Netflix has canned Qwikster and will be bringing in the spun-off DVD rental operation back into the company's main business. "We are going to keep Netflix as one place to go for streaming and DVDs," CEO and co-founder Reed Hastings blogged today. "This means no change: one website, one account, one password… in other words, …
They finally got the right idea, the customer didn't like where they were going, it was a burden on the customer, and the customer can just as easily go to someone else for entertainment.
I'm a NetFlix customer. I rent DVDs, not movies on demand. While MOD is the way, some of us simply do not have the bandwidth to get our movies that way. If I did, I would be getting them from Dish or some other means. So, the cost increase didn't effect me in the least. But, making me get my DVDs from some something called " Qwikster", well, I can just as easily go to BlockBuster or one of the Dollar per movie places local to me instead of dumping me to another name.

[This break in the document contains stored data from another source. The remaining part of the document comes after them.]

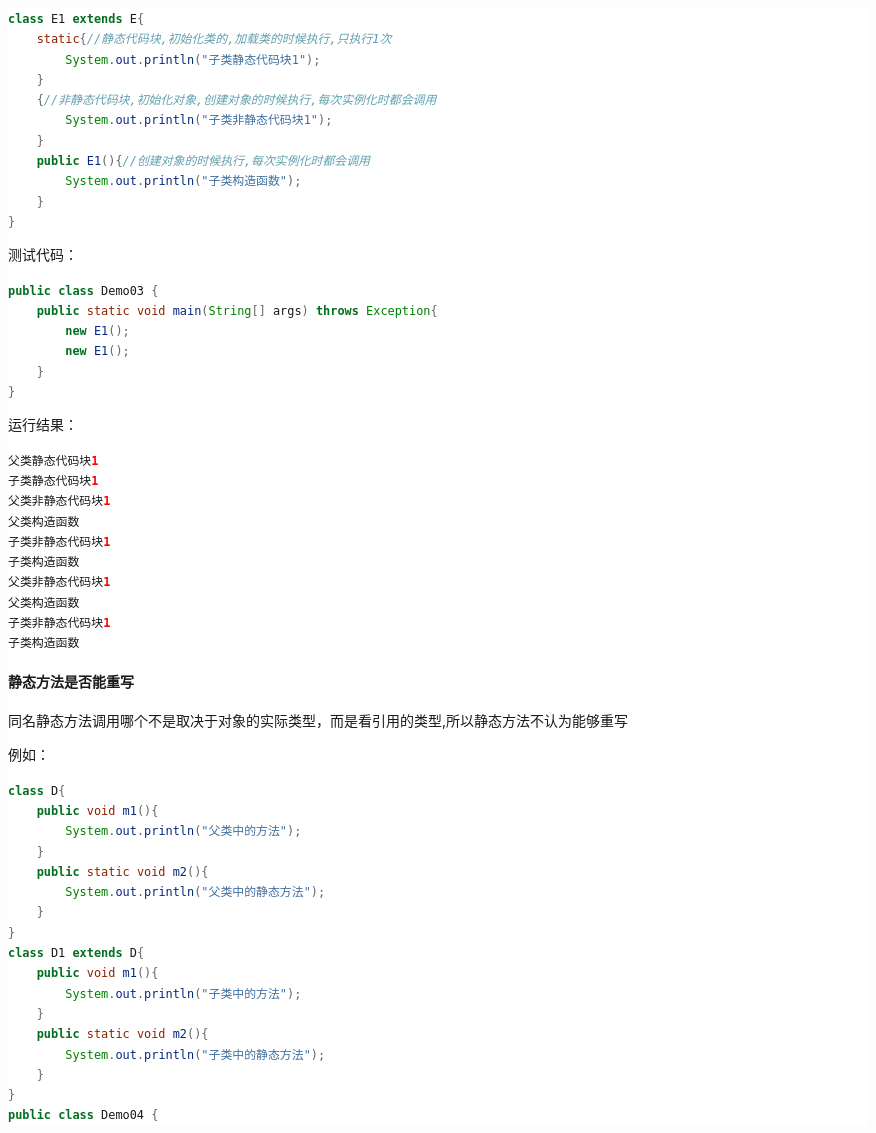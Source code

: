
 ```java
class E1 extends E{
	static{//静态代码块,初始化类的,加载类的时候执行,只执行1次
		System.out.println("子类静态代码块1");
	}
	{//非静态代码块,初始化对象,创建对象的时候执行,每次实例化时都会调用
		System.out.println("子类非静态代码块1");
	}
	public E1(){//创建对象的时候执行,每次实例化时都会调用
		System.out.println("子类构造函数");
	}
}
```



测试代码：

```java
public class Demo03 {
	public static void main(String[] args) throws Exception{
		new E1();
		new E1();
	}
}
```



运行结果：

```java
父类静态代码块1
子类静态代码块1
父类非静态代码块1
父类构造函数
子类非静态代码块1
子类构造函数
父类非静态代码块1
父类构造函数
子类非静态代码块1
子类构造函数
```



####  静态方法是否能重写

同名静态方法调用哪个不是取决于对象的实际类型，而是看引用的类型,所以静态方法不认为能够重写

例如：

```java
class D{
	public void m1(){
		System.out.println("父类中的方法");
	}
	public static void m2(){
		System.out.println("父类中的静态方法");
	}
}
class D1 extends D{
	public void m1(){
		System.out.println("子类中的方法");
	}
	public static void m2(){
		System.out.println("子类中的静态方法");
	}
}
public class Demo04 {

```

Hell, if your spinning off the the means by which to get movies, name the MOD Qwikster and leave the DVD portion alone. The person making these decisions is just an idiot and I'm sure by the loss of customers he's staying up late at night regretting his decisions.
RIP NetFlix. There's always something better and if you make it difficult, everyone will notice. Nice job of boosting your competition, he should have bought stock in BlockBuster and RedBox first.
I cancelled 2 weeks ago. The qwikster thing was brain-dead stupid, and IMO, Netflix doesn't have enough streaming stuff available to make it worth the $9 a month. But then, I'm cheap and only watched 2 or 3 DVDs a month. $9 for streaming AND a single DVD was a decent price considering how little I used it. $15 isn't.
I'm about to cancel my streaming service. There is nothing new there, and delivered DVDs seem to be the way to go if I want to see something released in the last 3 years. Maybe streaming would be a better bargain if instead of raising only raising prices they added content and making searching for it from console devices as simple as the netflix website.
am I to be stuck at one movie at a time?
I have plenty of bandwidth for streaming, but find the selection kind of sucks, however I prefer to get multple movies at a time and then veg for a few hours on the weekend.
Kind of hard to do if I have to pay $16 and get only one movie a week.
Guess I will stick to the local redbox machine for now.
Any pointers to a site like groklaw, but with more focus on the purely business side mistakes? I'd love to see analysis of Nokia, HP, Netflix, Borders and the like, with "where they went wrong". Right now it's looking like far too many managers having been sneaking peeks at "Capitalism for Dummies".
"Price rises were always on the cards: streaming rights are costly to acquire, and the process is far more complex than buying in DVDs"
Ye-es, but that credits Netflix with too much altruism. Realistically, they want to push people away from the DVD model, as the overheads (postal costs, say 10% losses of discs etc) are much lower with streaming. Of course, while they are encouraging people to stop renting DVDs, they're also encouraging people to stop using Netflix altogether. Mission... accomplished?